-- MATERIAL FOR THIS TASK --
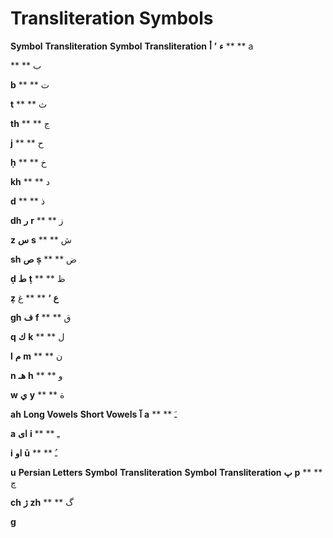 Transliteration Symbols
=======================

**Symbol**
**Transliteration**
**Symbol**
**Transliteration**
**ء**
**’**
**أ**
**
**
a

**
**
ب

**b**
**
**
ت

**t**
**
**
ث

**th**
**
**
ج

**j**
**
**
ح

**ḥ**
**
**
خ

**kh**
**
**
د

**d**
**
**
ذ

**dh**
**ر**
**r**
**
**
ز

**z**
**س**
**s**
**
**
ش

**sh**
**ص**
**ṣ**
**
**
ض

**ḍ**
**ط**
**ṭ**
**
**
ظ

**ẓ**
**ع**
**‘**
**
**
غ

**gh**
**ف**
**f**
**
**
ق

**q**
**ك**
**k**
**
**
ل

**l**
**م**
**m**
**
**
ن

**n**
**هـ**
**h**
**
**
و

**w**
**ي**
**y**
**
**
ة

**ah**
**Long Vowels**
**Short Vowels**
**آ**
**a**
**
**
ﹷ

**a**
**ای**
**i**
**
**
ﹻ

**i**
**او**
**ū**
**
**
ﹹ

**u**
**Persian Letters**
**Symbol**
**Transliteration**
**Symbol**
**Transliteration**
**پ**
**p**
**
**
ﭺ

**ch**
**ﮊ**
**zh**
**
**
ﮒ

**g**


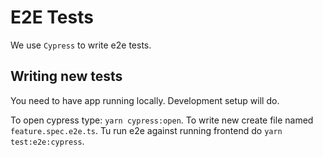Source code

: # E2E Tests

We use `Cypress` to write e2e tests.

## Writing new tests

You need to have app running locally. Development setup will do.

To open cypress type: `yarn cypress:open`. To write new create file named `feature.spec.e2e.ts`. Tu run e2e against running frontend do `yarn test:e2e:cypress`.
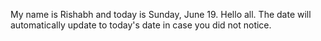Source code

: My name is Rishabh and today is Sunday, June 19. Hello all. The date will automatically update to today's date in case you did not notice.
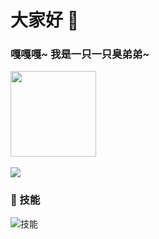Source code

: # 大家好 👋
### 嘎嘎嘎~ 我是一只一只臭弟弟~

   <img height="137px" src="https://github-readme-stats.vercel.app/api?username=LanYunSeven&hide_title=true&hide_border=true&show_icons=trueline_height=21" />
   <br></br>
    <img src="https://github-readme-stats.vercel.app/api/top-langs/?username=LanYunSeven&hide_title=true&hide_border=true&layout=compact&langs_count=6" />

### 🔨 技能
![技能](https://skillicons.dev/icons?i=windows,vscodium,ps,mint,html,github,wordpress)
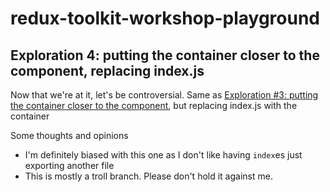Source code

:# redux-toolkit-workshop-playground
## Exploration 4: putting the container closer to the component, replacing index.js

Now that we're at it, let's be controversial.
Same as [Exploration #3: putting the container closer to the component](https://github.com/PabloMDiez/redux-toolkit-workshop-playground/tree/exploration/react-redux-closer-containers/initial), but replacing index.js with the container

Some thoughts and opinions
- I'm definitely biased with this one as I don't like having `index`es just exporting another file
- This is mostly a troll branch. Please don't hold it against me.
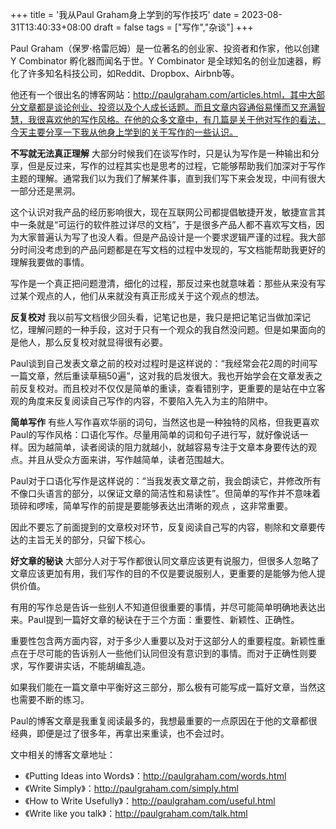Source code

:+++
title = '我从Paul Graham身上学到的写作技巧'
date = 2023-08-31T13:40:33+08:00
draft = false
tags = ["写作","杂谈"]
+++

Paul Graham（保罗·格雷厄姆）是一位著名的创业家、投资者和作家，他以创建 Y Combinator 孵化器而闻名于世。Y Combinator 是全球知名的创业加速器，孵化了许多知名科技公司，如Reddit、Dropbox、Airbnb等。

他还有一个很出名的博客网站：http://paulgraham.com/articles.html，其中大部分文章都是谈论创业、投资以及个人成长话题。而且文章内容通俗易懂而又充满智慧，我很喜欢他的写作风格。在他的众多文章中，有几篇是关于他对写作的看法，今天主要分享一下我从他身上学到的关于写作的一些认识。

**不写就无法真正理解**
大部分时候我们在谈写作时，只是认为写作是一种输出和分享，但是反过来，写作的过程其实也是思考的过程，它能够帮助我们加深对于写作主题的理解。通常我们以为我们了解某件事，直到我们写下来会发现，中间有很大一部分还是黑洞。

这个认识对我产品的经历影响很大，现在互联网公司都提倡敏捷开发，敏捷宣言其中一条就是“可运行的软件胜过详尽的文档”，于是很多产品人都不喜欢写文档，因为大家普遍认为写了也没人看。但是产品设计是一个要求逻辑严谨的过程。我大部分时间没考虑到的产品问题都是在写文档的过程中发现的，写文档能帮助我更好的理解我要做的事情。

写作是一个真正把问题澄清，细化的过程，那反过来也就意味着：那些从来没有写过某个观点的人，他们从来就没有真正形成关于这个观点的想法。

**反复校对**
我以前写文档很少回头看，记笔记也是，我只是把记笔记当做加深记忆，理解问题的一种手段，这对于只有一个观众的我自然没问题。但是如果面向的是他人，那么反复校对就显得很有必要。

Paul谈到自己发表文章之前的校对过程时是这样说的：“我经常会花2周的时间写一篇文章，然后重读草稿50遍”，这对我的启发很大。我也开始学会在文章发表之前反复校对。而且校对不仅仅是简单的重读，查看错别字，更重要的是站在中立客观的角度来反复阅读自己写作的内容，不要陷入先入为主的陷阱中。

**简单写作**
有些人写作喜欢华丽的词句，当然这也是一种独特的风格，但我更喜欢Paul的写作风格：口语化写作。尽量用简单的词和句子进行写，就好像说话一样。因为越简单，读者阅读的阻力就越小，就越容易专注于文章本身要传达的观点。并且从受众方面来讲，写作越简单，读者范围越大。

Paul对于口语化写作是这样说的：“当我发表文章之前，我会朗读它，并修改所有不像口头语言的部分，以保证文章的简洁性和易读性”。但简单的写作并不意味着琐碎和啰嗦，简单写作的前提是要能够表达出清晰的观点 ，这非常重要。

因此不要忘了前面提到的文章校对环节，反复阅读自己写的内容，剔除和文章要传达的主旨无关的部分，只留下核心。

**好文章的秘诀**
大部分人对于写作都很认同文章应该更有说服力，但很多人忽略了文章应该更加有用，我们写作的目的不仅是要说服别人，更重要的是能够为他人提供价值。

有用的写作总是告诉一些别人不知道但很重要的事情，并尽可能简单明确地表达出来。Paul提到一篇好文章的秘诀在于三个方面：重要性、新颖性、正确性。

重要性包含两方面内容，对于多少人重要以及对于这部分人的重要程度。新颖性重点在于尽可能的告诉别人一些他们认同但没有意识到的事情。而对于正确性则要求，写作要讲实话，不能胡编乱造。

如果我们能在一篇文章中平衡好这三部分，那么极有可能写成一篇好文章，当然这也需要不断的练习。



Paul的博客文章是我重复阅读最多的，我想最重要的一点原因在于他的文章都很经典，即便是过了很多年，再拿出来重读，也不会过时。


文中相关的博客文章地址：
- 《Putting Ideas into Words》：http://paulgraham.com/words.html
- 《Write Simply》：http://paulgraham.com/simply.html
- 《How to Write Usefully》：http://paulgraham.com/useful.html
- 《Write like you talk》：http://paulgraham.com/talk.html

-- WHAT TO WORK ON --
Please ensure that the data above is repeated exactly, with no pictures in the copy.

-- RESULT OF THIS EXERCISE --
 Transliteration Symbols
=======================

**Symbol**
**Transliteration**
**Symbol**
**Transliteration**
**ء**
**’**
**أ**
**
**
a

**
**
ب

**b**
**
**
ت

**t**
**
**
ث

**th**
**
**
ج

**j**
**
**
ح

**ḥ**
**
**
خ

**kh**
**
**
د

**d**
**
**
ذ

**dh**
**ر**
**r**
**
**
ز

**z**
**س**
**s**
**
**
ش

**sh**
**ص**
**ṣ**
**
**
ض

**ḍ**
**ط**
**ṭ**
**
**
ظ

**ẓ**
**ع**
**‘**
**
**
غ

**gh**
**ف**
**f**
**
**
ق

**q**
**ك**
**k**
**
**
ل

**l**
**م**
**m**
**
**
ن

**n**
**هـ**
**h**
**
**
و

**w**
**ي**
**y**
**
**
ة

**ah**
**Long Vowels**
**Short Vowels**
**آ**
**a**
**
**
ﹷ

**a**
**ای**
**i**
**
**
ﹻ

**i**
**او**
**ū**
**
**
ﹹ

**u**
**Persian Letters**
**Symbol**
**Transliteration**
**Symbol**
**Transliteration**
**پ**
**p**
**
**
ﭺ

**ch**
**ﮊ**
**zh**
**
**
ﮒ

**g**


Source code

: # E2E Tests

We use `Cypress` to write e2e tests.

## Writing new tests

You need to have app running locally. Development setup will do.

To open cypress type: `yarn cypress:open`. To write new create file named `feature.spec.e2e.ts`. Tu run e2e against running frontend do `yarn test:e2e:cypress`.
Source code

: My name is Rishabh and today is Sunday, June 19. Hello all. The date will automatically update to today's date in case you did not notice.
Source code

: # 大家好 👋
### 嘎嘎嘎~ 我是一只一只臭弟弟~

   <img height="137px" src="https://github-readme-stats.vercel.app/api?username=LanYunSeven&hide_title=true&hide_border=true&show_icons=trueline_height=21" />
   <br></br>
    <img src="https://github-readme-stats.vercel.app/api/top-langs/?username=LanYunSeven&hide_title=true&hide_border=true&layout=compact&langs_count=6" />

### 🔨 技能
![技能](https://skillicons.dev/icons?i=windows,vscodium,ps,mint,html,github,wordpress)
Source code

:# redux-toolkit-workshop-playground
## Exploration 4: putting the container closer to the component, replacing index.js

Now that we're at it, let's be controversial.
Same as [Exploration #3: putting the container closer to the component](https://github.com/PabloMDiez/redux-toolkit-workshop-playground/tree/exploration/react-redux-closer-containers/initial), but replacing index.js with the container

Some thoughts and opinions
- I'm definitely biased with this one as I don't like having `index`es just exporting another file
- This is mostly a troll branch. Please don't hold it against me.
Source code

:+++
title = '我从Paul Graham身上学到的写作技巧'
date = 2023-08-31T13:40:33+08:00
draft = false
tags = ["写作","杂谈"]
+++

Paul Graham（保罗·格雷厄姆）是一位著名的创业家、投资者和作家，他以创建 Y Combinator 孵化器而闻名于世。Y Combinator 是全球知名的创业加速器，孵化了许多知名科技公司，如Reddit、Dropbox、Airbnb等。

他还有一个很出名的博客网站：http://paulgraham.com/articles.html，其中大部分文章都是谈论创业、投资以及个人成长话题。而且文章内容通俗易懂而又充满智慧，我很喜欢他的写作风格。在他的众多文章中，有几篇是关于他对写作的看法，今天主要分享一下我从他身上学到的关于写作的一些认识。

**不写就无法真正理解**
大部分时候我们在谈写作时，只是认为写作是一种输出和分享，但是反过来，写作的过程其实也是思考的过程，它能够帮助我们加深对于写作主题的理解。通常我们以为我们了解某件事，直到我们写下来会发现，中间有很大一部分还是黑洞。

这个认识对我产品的经历影响很大，现在互联网公司都提倡敏捷开发，敏捷宣言其中一条就是“可运行的软件胜过详尽的文档”，于是很多产品人都不喜欢写文档，因为大家普遍认为写了也没人看。但是产品设计是一个要求逻辑严谨的过程。我大部分时间没考虑到的产品问题都是在写文档的过程中发现的，写文档能帮助我更好的理解我要做的事情。

写作是一个真正把问题澄清，细化的过程，那反过来也就意味着：那些从来没有写过某个观点的人，他们从来就没有真正形成关于这个观点的想法。

**反复校对**
我以前写文档很少回头看，记笔记也是，我只是把记笔记当做加深记忆，理解问题的一种手段，这对于只有一个观众的我自然没问题。但是如果面向的是他人，那么反复校对就显得很有必要。

Paul谈到自己发表文章之前的校对过程时是这样说的：“我经常会花2周的时间写一篇文章，然后重读草稿50遍”，这对我的启发很大。我也开始学会在文章发表之前反复校对。而且校对不仅仅是简单的重读，查看错别字，更重要的是站在中立客观的角度来反复阅读自己写作的内容，不要陷入先入为主的陷阱中。

**简单写作**
有些人写作喜欢华丽的词句，当然这也是一种独特的风格，但我更喜欢Paul的写作风格：口语化写作。尽量用简单的词和句子进行写，就好像说话一样。因为越简单，读者阅读的阻力就越小，就越容易专注于文章本身要传达的观点。并且从受众方面来讲，写作越简单，读者范围越大。

Paul对于口语化写作是这样说的：“当我发表文章之前，我会朗读它，并修改所有不像口头语言的部分，以保证文章的简洁性和易读性”。但简单的写作并不意味着琐碎和啰嗦，简单写作的前提是要能够表达出清晰的观点 ，这非常重要。

因此不要忘了前面提到的文章校对环节，反复阅读自己写的内容，剔除和文章要传达的主旨无关的部分，只留下核心。

**好文章的秘诀**
大部分人对于写作都很认同文章应该更有说服力，但很多人忽略了文章应该更加有用，我们写作的目的不仅是要说服别人，更重要的是能够为他人提供价值。

有用的写作总是告诉一些别人不知道但很重要的事情，并尽可能简单明确地表达出来。Paul提到一篇好文章的秘诀在于三个方面：重要性、新颖性、正确性。

重要性包含两方面内容，对于多少人重要以及对于这部分人的重要程度。新颖性重点在于尽可能的告诉别人一些他们认同但没有意识到的事情。而对于正确性则要求，写作要讲实话，不能胡编乱造。

如果我们能在一篇文章中平衡好这三部分，那么极有可能写成一篇好文章，当然这也需要不断的练习。



Paul的博客文章是我重复阅读最多的，我想最重要的一点原因在于他的文章都很经典，即便是过了很多年，再拿出来重读，也不会过时。


文中相关的博客文章地址：
- 《Putting Ideas into Words》：http://paulgraham.com/words.html
- 《Write Simply》：http://paulgraham.com/simply.html
- 《How to Write Usefully》：http://paulgraham.com/useful.html
- 《Write like you talk》：http://paulgraham.com/talk.html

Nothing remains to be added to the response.